Midtopia

Midtopia

Monday, July 02, 2007

Iran in Iraq


The U.S. military says it has more evidence of Iranian involvement in Iraq:

Iranian operatives helped plan a January raid in Karbala in which five American soldiers were killed, an American military spokesman in Iraq said today.

Brig. Gen. Kevin J. Bergner, the military spokesman, also said that Iran’s Islamic Revolutionary Guard Corps has used operatives from the Lebanese militia group Hezbollah as a “proxy” to train and arm Shiite militants in Iraq.

There are three main bits of evidence pointing to Iranian involvement:

1. The sophistication of the attack itself, using English-speaking attackers wearing stolen U.S. uniforms and armed with detailed knowledge of the base's operations. It wasn't the sort of thing you'd normally expect the Shiite militias to pull off by themselves.

2. Militant testimony. Much of the additional proof is based on what the military says captured militants revealed under interrogation. According to them, the militans all report receiving aid from Iran or working on behalf of Iran. Damning stuff, but this is the weakest link in the chain, because there's no independent confirmation of the accounts and there's always the suspicion that "interrogation" actually means "torture" and thus the resulting information is suspect.

3. The fact that one of the captured militants, Ali Mussa DaqDuq, is a senior Hezbollah bombmaker. This is direct evidence of Hezbollah's involvement. However, it is only indirect evidence of Iranian involvement. It's always possible to argue that Hezbollah was acting on its own. On the other hand, several observers note that Hezbollah had little to gain from getting involved in Iraq; angering the United States would not help its efforts in Lebanon, and meddling in Iraq would make it seem more like the Iranian puppet it has long denied being.

So this is very close to a "smoking gun" of Iranian involvement -- and certainly enough to justify some blunt measures aimed at limiting Iranian influence, such as restricting the number and movements of Iranian representatives in Iraq, pressuring Iran diplomatically and economically and stationing significant forces on the Iranian border to stop cross-border smuggling.

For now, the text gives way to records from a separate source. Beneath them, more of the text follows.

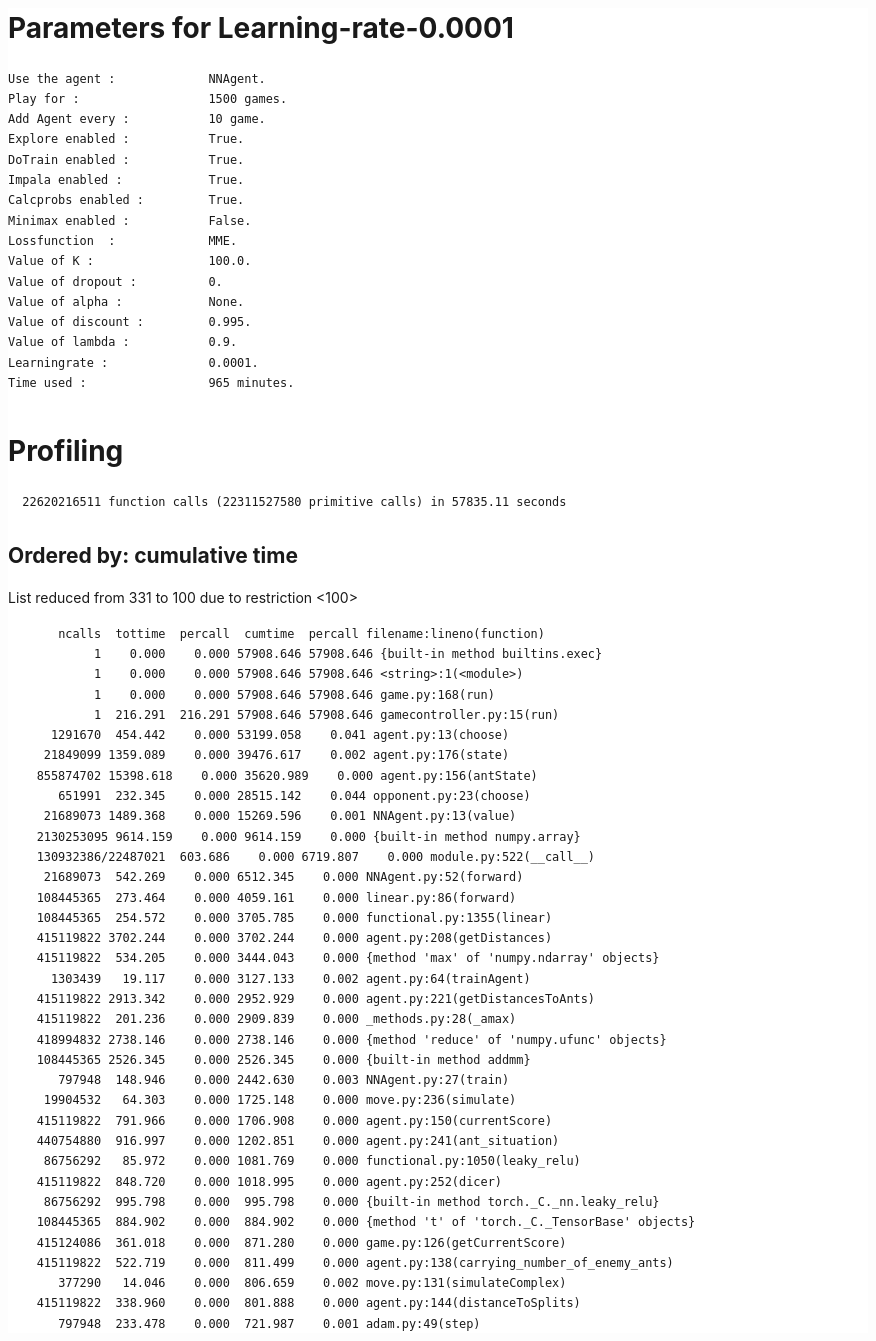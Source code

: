 # Parameters for Learning-rate-0.0001

    Use the agent :             NNAgent.
    Play for :                  1500 games.
    Add Agent every :           10 game.
    Explore enabled :           True.
    DoTrain enabled :           True.
    Impala enabled :            True.
    Calcprobs enabled :         True.
    Minimax enabled :           False.
    Lossfunction  :             MME.
    Value of K :                100.0.
    Value of dropout :          0.
    Value of alpha :            None.
    Value of discount :         0.995.
    Value of lambda :           0.9.
    Learningrate :              0.0001.
    Time used :                 965 minutes.

# Profiling


      22620216511 function calls (22311527580 primitive calls) in 57835.11 seconds

##    Ordered by: cumulative time
   List reduced from 331 to 100 due to restriction <100>

           ncalls  tottime  percall  cumtime  percall filename:lineno(function)
                1    0.000    0.000 57908.646 57908.646 {built-in method builtins.exec}
                1    0.000    0.000 57908.646 57908.646 <string>:1(<module>)
                1    0.000    0.000 57908.646 57908.646 game.py:168(run)
                1  216.291  216.291 57908.646 57908.646 gamecontroller.py:15(run)
          1291670  454.442    0.000 53199.058    0.041 agent.py:13(choose)
         21849099 1359.089    0.000 39476.617    0.002 agent.py:176(state)
        855874702 15398.618    0.000 35620.989    0.000 agent.py:156(antState)
           651991  232.345    0.000 28515.142    0.044 opponent.py:23(choose)
         21689073 1489.368    0.000 15269.596    0.001 NNAgent.py:13(value)
        2130253095 9614.159    0.000 9614.159    0.000 {built-in method numpy.array}
        130932386/22487021  603.686    0.000 6719.807    0.000 module.py:522(__call__)
         21689073  542.269    0.000 6512.345    0.000 NNAgent.py:52(forward)
        108445365  273.464    0.000 4059.161    0.000 linear.py:86(forward)
        108445365  254.572    0.000 3705.785    0.000 functional.py:1355(linear)
        415119822 3702.244    0.000 3702.244    0.000 agent.py:208(getDistances)
        415119822  534.205    0.000 3444.043    0.000 {method 'max' of 'numpy.ndarray' objects}
          1303439   19.117    0.000 3127.133    0.002 agent.py:64(trainAgent)
        415119822 2913.342    0.000 2952.929    0.000 agent.py:221(getDistancesToAnts)
        415119822  201.236    0.000 2909.839    0.000 _methods.py:28(_amax)
        418994832 2738.146    0.000 2738.146    0.000 {method 'reduce' of 'numpy.ufunc' objects}
        108445365 2526.345    0.000 2526.345    0.000 {built-in method addmm}
           797948  148.946    0.000 2442.630    0.003 NNAgent.py:27(train)
         19904532   64.303    0.000 1725.148    0.000 move.py:236(simulate)
        415119822  791.966    0.000 1706.908    0.000 agent.py:150(currentScore)
        440754880  916.997    0.000 1202.851    0.000 agent.py:241(ant_situation)
         86756292   85.972    0.000 1081.769    0.000 functional.py:1050(leaky_relu)
        415119822  848.720    0.000 1018.995    0.000 agent.py:252(dicer)
         86756292  995.798    0.000  995.798    0.000 {built-in method torch._C._nn.leaky_relu}
        108445365  884.902    0.000  884.902    0.000 {method 't' of 'torch._C._TensorBase' objects}
        415124086  361.018    0.000  871.280    0.000 game.py:126(getCurrentScore)
        415119822  522.719    0.000  811.499    0.000 agent.py:138(carrying_number_of_enemy_ants)
           377290   14.046    0.000  806.659    0.002 move.py:131(simulateComplex)
        415119822  338.960    0.000  801.888    0.000 agent.py:144(distanceToSplits)
           797948  233.478    0.000  721.987    0.001 adam.py:49(step)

All three have drawbacks. The first requires cooperation from the Iraqi government, which sees Iran as more ally than enemy; the second assumes we have any meaningful diplomatic or economic leverage; and the last may be unrealistic for several reasons: A lack of troops, the length and porousness of the border, and the fact that any buildup there will be taken as a sign of possible aggression by Iran.

Which points up a maddening fact about the situation: It may be difficult to mount much meaningful pressure on Iran over this. Hezbollah, likewise, is somewhat protected from retaliation, because an aggressive move against them could cause a further deterioration of the situation in Lebanon, something nobody in the region wants. Such a move would also be opposed by those European countries that have troops in the beefed-up U.N. peacekeeping force there -- troops that would become high-value targets if we turned the Hezbollah-Israel confrontation there into a Hezbollah-versus-the-West battle.

So the situation may simply call for hard-nosed forebearance: aggressively pursuing Iranian operatives in Iraq, accumulating evidence of Iranian involvement and using targeted strikes to take out clearly identified targets supporting the effort -- like, say, a Quds staging area just inside Iran or a Hezbollah training camp in Lebanon. As long as the strikes are carefully tailored and limited -- attacking a Hezbollah location implicated in Iraq operations, for example, not launching a broad attack on Hezbollah in general -- we could send some pointed messages while avoiding a broader conflict.

One other thing is crucial: support from the Iraqi government for moves against Iran. If that's not forthcoming -- and it may not be -- then there's no point in taking many of the other steps. Iraq has to decide if it wants Iran meddling in its affairs. If it doesn't, we can take vigorous steps to combat it. If they don't mind, it's just one more reason why we should pull out sooner rather than later.